From the records below, copy the lines that include "using".

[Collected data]
Start of Block
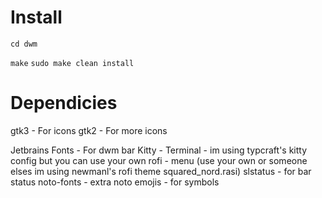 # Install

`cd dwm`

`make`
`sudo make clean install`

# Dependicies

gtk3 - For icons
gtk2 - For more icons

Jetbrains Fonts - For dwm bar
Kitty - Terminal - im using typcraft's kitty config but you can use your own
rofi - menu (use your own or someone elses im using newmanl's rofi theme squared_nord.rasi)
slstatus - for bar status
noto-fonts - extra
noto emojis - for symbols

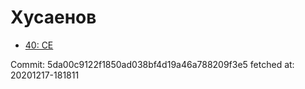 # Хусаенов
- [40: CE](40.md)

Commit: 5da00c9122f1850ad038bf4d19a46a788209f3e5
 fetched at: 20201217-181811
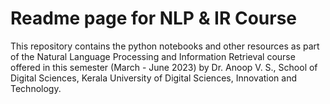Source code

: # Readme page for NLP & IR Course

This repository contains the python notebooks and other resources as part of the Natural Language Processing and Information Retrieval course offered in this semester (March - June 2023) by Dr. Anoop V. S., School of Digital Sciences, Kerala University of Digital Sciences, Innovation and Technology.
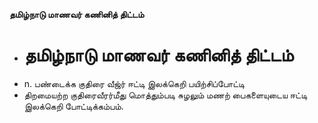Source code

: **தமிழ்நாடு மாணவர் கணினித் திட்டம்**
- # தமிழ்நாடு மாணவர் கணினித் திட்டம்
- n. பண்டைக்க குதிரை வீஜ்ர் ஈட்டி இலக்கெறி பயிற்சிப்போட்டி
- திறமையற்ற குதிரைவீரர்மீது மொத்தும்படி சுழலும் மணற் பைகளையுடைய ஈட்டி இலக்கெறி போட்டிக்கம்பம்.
End of Block
Written response:
Kitty - Terminal - im using typcraft's kitty config but you can use your own
rofi - menu (use your own or someone elses im using newmanl's rofi theme squared_nord.rasi)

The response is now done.